Jim "Hoss" Koetting

Steamed Mussels

This story was originally published in the December 2025 issue of COMO Magazine.

It’s beginning to look a lot like Christmas, or rather it has been for some time now. But we’re getting to the serious phase, when all the holiday parties and other such gatherings are happening. Some will be fully catered affairs; some potlucks, where each guest brings an item to share; and others will fall somewhere on the spectrum.   

If you’re going to a potluck or are hosting, you are probably in a quandary over what to provide as your contribution. It should be unique, relatively easy, and — obviously — very tasty. And if you’re like me, you want it to be one of the most talked-about offerings at the soiree.  

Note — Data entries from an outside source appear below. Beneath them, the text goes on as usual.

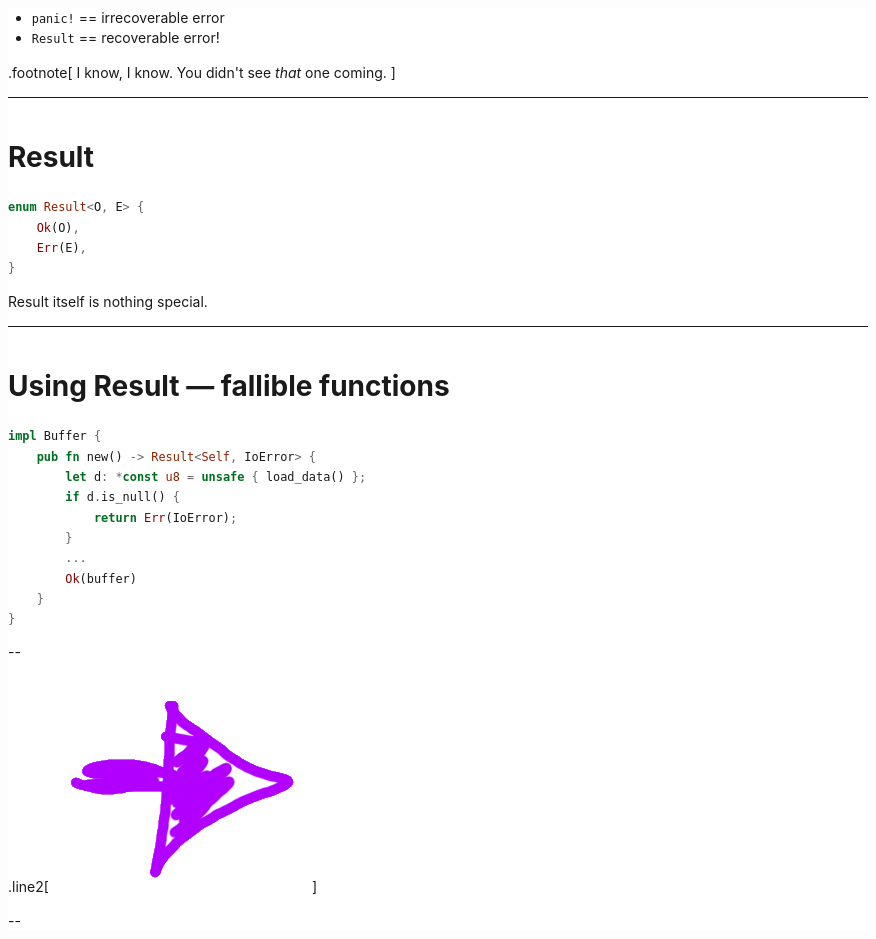 * `panic!` == irrecoverable error
* `Result` == recoverable error!

.footnote[
    I know, I know. You didn't see *that* one coming.
]

---

# Result

```rust
enum Result<O, E> {
    Ok(O),
    Err(E),
}
```

Result itself is nothing special.

---

# Using Result — fallible functions

```rust
impl Buffer {
    pub fn new() -> Result<Self, IoError> {
        let d: *const u8 = unsafe { load_data() };
        if d.is_null() {
            return Err(IoError);
        }
        ...
        Ok(buffer)
    }
}
```

--

.line2[![Arrow](./images/Arrow.png)]

--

One option that fits that bill is mussels. This recipe has been a Hoss’s tradition for quite some time, going back to when our boys were young. It happened totally by chance on a trip to St. Louis, at a place called the Broadway Oyster Bar. We were meeting some friends there before a ball game, and Patrick, our friend’s 9-year-old, ordered mussels. Our boys looked at them with some trepidation, but between peer pressure and a double dog dare, they hesitantly tried a couple, after which we had to order more. A Koetting family favorite was born.  

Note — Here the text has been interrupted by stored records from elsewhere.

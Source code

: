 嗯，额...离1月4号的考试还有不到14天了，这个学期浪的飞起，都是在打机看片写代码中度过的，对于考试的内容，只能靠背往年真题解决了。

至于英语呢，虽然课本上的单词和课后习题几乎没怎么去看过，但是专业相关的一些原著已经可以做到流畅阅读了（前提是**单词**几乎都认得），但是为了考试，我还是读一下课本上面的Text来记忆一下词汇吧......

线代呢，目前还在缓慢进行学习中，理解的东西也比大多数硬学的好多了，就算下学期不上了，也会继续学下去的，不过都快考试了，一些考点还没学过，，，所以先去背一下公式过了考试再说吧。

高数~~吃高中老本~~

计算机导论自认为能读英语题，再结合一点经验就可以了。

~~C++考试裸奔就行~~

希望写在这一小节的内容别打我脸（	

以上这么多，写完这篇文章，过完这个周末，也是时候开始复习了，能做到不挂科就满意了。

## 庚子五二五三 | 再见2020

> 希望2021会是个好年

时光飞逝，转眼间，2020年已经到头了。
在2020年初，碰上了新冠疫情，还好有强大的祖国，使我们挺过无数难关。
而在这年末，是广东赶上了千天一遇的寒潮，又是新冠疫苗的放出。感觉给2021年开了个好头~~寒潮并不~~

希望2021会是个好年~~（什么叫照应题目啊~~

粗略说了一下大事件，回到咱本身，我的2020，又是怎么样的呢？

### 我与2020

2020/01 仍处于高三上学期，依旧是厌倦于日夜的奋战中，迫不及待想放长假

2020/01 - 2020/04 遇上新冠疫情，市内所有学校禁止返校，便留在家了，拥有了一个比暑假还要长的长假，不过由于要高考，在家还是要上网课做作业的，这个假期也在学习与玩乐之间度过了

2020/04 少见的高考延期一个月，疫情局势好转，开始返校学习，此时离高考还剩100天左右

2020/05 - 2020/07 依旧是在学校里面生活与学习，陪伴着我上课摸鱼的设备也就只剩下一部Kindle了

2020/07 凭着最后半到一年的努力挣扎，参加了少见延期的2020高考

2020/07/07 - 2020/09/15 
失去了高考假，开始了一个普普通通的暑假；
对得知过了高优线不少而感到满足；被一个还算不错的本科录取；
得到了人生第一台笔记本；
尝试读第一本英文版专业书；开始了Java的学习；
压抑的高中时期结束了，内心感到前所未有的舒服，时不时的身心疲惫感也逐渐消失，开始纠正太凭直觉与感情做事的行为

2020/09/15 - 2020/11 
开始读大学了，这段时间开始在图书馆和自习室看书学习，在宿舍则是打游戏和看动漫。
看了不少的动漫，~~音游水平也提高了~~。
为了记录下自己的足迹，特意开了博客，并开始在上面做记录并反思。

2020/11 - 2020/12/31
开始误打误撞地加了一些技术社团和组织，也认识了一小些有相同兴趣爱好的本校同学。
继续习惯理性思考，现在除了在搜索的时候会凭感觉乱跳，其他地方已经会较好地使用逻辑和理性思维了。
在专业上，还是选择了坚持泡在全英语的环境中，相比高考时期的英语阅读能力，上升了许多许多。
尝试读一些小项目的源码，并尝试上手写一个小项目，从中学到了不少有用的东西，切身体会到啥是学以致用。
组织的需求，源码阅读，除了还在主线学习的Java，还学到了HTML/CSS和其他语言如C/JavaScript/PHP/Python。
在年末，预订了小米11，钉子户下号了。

The drawback to this dish is that they need to be prepared “a la minute,” or right before serving, to ensure optimal flavor and texture. That means if you’re going to someone else’s home, you’ll need to haul your dog and pony show (ingredients, cooking vessel, iced mussels) along with you. The benefit here is that you’ll be the center of attention for a little while!   

Also, although mussels are generally available, you’ll want to place an order to guarantee that you will have them on hand. Specify Prince Edward Island, New Zealand green-lipped, or blue mussels when ordering. When purchasing fresh mussels, look for those that are closed tightly. If they have a “beard” attached to the shell, it needs to be removed.   

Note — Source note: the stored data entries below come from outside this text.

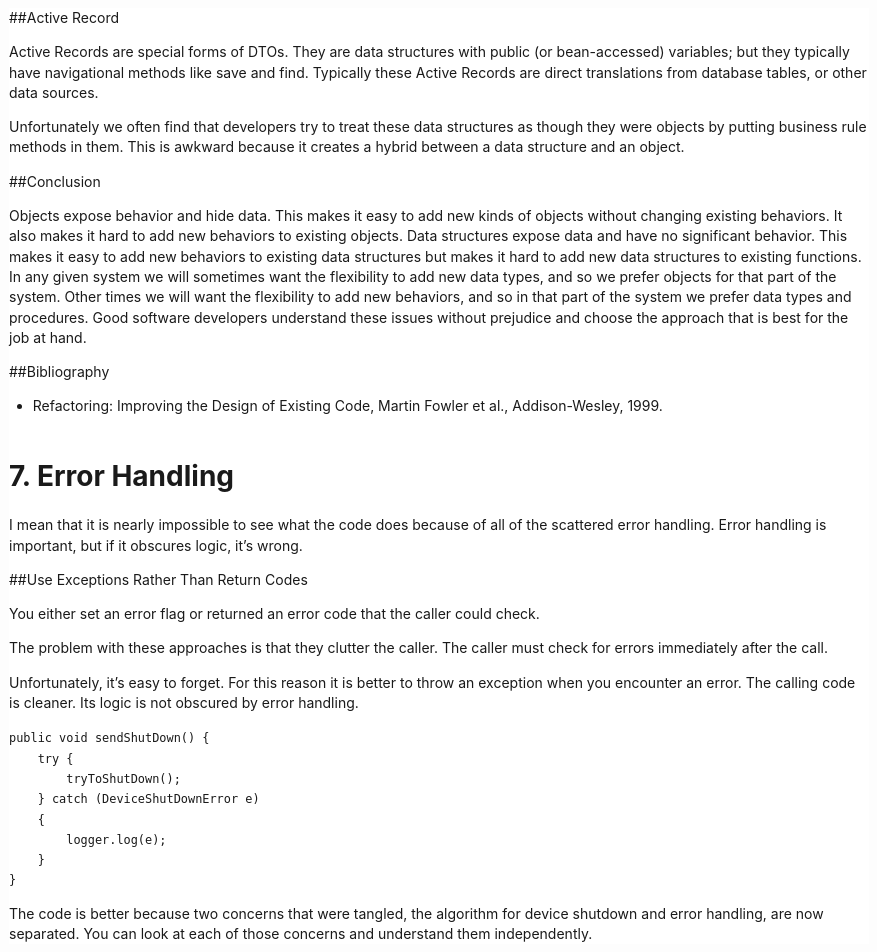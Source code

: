 ##Active Record 

Active Records are special forms of DTOs. They are data structures with public (or bean-accessed) variables; but they typically have navigational methods like save and find. Typically these Active Records are direct translations from database tables, or other data sources.

Unfortunately we often find that developers try to treat these data structures as though they were objects by putting business rule methods in them. This is awkward because it creates a hybrid between a data structure and an object.

##Conclusion 

Objects expose behavior and hide data. This makes it easy to add new kinds of objects without changing existing behaviors. It also makes it hard to add new behaviors to existing objects. Data structures expose data and have no significant behavior. This makes it easy to add new behaviors to existing data structures but makes it hard to add new data structures to existing functions. In any given system we will sometimes want the flexibility to add new data types, and so we prefer objects for that part of the system. Other times we will want the flexibility to add new behaviors, and so in that part of the system we prefer data types and procedures. Good software developers understand these issues without prejudice and choose the approach that is best for the job at hand.


##Bibliography 

- Refactoring: Improving the Design of Existing Code, Martin Fowler et al., Addison-Wesley, 1999.


# 7. Error Handling

I mean that it is nearly impossible to see what the code does because of all of the scattered error handling. Error handling is important, but if it obscures logic, it’s wrong.

##Use Exceptions Rather Than Return Codes

You either set an error flag or returned an error code that the caller could check.

The problem with these approaches is that they clutter the caller. The caller must check for errors immediately after the call.

Unfortunately, it’s easy to forget. For this reason it is better to throw an exception when you encounter an error. The calling code is cleaner. Its logic is not obscured by error handling.

```
public void sendShutDown() {
    try {
        tryToShutDown();
    } catch (DeviceShutDownError e)
    {
        logger.log(e);
    }
}
```

The code is better because two concerns that were tangled, the algorithm for device shutdown and error handling, are now separated. You can look at each of those concerns and understand them independently.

Always discard any mussels that are cracked, don’t close when raw, or don’t open when cooked, as these are bad. Another option is to buy frozen mussels, either whole or on the half shell, which eliminates the guesswork.  

Here’s our recipe for basic steamed mussels. It serves approximately six people. Our boys still fight over the last mussel, so be careful of the forks! 

Ingredients  

  • 2 lb. mussels, in the shell   
  • 1 medium onion, sliced  
  • 1 large clove garlic, minced   
  • 4 Tbsp. butter  
  • 1 Tbsp. Hoss’s Italian seasoning  
  • 2/3 cup seafood stock
    or clam juice  
  • 2/3 cup dry white wine  
  • 1/4 cup chopped fresh parsley   
  • 1 large lemon, sliced   
  • Crusty bread, for sopping up the extra broth    

Directions 

  1. Sauté the onion and garlic in the butter, add the Italian seasoning. 
  2. Add the mussels, toss, then add wine and stock.  
  3. Cover and steam 3-5 minutes. 
  4. Add parsley and lemon.  
  5. Remove mussels with slotted spoon. Discard any that don’t open.  
  6. Reduce the broth by half. 
  7. Serve mussels and broth with bread for dipping.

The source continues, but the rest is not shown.